* What is needed
Please report every line of the listing below that has the word "about" in it.

● ● ● ●

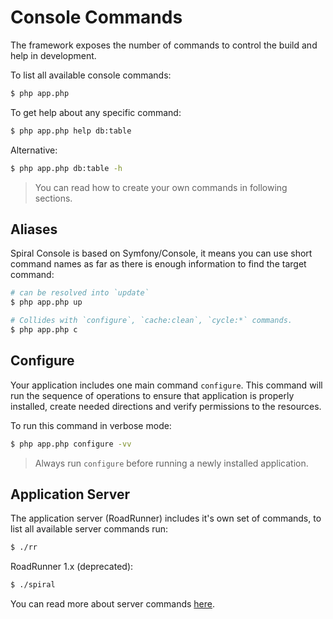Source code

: # Console Commands
The framework exposes the number of commands to control the build and help in development.

To list all available console commands:

```bash
$ php app.php
```

To get help about any specific command:

```bash
$ php app.php help db:table
```

Alternative: 

```bash
$ php app.php db:table -h
```

> You can read how to create your own commands in following sections.

## Aliases
Spiral Console is based on Symfony/Console, it means you can use short command names as far as there is enough information to find the target command:

```bash
# can be resolved into `update`
$ php app.php up 

# Collides with `configure`, `cache:clean`, `cycle:*` commands.
$ php app.php c
```

## Configure
Your application includes one main command `configure`. This command will run the sequence of operations to ensure
that application is properly installed, create needed directions and verify permissions to the resources.

To run this command in verbose mode:

```bash
$ php app.php configure -vv
```

> Always run `configure` before running a newly installed application.

## Application Server
The application server (RoadRunner) includes it's own set of commands, to list all available server commands run:

```bash
$ ./rr
```

RoadRunner 1.x (deprecated):
```bash
$ ./spiral
```

You can read more about server commands [here](https://roadrunner.dev/docs/beep-beep-cli).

● ● ● ●

* Answer space
To get help about any specific command:
You can read more about server commands [here](https://roadrunner.dev/docs/beep-beep-cli).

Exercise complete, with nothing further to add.